Démocratie, élite libérale et peuple, l’impossible union

La barricade à la Porte St Denis – Nicolas Edward Gabé

L’adoption d’une loi nauséabonde qui a pour objet en façade la protection des principes républicains mais qui dans les faits, permet de pouvoir stigmatiser une partie de la population déjà marginalisée tout en armant toujours plus la république libérale remet encore une fois en cause les bienfaits de notre système politique. L’Assemblée nationale qui doit permettre de représenter l’ensemble des Français dans leur diversité n’est pas vraiment virulente ou alors simplement en façade et entre bons démocrates on sait s’entendre. Cette situation pose énormément de question, sur le peuple, la gauche et la démocratie. Mais alors, pourquoi la république libérale et la démocratie représentative sont-elles nos ennemies ?

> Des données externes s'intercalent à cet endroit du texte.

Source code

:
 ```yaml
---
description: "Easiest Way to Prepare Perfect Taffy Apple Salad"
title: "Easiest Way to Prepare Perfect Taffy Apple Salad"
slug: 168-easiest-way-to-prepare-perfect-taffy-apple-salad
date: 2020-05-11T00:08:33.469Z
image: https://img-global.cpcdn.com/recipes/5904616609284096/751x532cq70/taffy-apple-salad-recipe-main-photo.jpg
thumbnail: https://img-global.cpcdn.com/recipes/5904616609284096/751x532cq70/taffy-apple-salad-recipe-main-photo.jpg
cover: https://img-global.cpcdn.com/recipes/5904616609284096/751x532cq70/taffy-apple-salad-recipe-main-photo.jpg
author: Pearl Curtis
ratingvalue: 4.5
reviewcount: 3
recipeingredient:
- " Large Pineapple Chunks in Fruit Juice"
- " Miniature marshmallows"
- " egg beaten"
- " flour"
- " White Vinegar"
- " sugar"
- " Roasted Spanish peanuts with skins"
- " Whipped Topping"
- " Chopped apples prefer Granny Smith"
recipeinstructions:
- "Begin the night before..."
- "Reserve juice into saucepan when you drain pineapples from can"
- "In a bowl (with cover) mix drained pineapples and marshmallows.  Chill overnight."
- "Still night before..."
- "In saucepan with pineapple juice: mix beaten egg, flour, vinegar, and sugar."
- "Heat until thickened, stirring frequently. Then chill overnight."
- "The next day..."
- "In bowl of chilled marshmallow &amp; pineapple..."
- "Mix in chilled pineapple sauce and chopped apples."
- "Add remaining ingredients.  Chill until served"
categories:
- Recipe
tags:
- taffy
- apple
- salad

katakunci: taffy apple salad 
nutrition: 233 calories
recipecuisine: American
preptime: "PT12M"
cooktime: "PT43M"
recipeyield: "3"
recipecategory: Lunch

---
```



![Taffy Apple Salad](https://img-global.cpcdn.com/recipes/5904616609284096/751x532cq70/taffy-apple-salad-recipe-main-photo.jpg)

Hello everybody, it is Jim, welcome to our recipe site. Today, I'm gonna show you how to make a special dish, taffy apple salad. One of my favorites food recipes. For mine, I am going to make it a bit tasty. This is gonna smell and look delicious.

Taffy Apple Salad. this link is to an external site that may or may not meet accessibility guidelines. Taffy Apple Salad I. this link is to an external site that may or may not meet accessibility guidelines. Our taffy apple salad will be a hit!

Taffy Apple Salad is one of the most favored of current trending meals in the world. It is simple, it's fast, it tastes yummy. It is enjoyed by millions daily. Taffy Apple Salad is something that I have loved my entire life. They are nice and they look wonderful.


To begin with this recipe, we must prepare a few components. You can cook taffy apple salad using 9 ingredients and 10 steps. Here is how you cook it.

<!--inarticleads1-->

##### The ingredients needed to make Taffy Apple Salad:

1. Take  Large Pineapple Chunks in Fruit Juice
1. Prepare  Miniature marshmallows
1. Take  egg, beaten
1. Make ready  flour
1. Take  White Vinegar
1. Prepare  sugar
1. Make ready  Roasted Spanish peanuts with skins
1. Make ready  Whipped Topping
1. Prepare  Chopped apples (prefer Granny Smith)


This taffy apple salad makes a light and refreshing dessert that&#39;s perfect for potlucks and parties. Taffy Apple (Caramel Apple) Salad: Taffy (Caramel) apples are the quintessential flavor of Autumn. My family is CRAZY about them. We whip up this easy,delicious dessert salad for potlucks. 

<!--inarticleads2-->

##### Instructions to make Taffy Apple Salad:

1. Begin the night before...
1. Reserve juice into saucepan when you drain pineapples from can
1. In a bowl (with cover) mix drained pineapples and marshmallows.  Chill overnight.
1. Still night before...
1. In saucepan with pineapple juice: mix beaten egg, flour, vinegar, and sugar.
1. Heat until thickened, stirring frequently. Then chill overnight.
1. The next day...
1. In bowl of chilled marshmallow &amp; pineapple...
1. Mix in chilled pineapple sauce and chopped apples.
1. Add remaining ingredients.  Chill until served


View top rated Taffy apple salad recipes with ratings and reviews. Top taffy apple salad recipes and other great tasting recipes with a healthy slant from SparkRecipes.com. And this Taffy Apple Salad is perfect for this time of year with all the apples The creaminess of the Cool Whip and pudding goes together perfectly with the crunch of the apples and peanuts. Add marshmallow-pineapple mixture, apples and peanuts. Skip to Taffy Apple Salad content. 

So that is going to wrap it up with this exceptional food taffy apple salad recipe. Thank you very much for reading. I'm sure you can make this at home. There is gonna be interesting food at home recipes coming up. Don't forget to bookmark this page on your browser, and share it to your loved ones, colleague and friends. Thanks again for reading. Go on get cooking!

En heure de grande écoute sur France 2, à la télévision publique, Marine Le Pen et Gerald Darmanin se font face. L’actuel ministre de l’intérieur doit vendre son projet et montrer qu’il a pour but de protéger notre belle démocratie. Marine Le Pen, démocrate revendiquée joue l’apaisement, au point de voir Darmanin lui reprocher sa mollesse. Sur une célèbre chaine d’info en continu, la ministre de l’enseignement supérieur, pas honteuse de la situation des universités, de la souffrance des étudiants ou de la précarité des profs, parle du mal que représente l’Islamo-Gauchisme pour les études supérieures et les travaux universitaires. Dans une démocratie de moins en moins libérale mais toujours plus autoritaire, ces sorties ne sont pas des couacs, elles permettent d’affirmer que ce système de gouvernement nous veut du mal.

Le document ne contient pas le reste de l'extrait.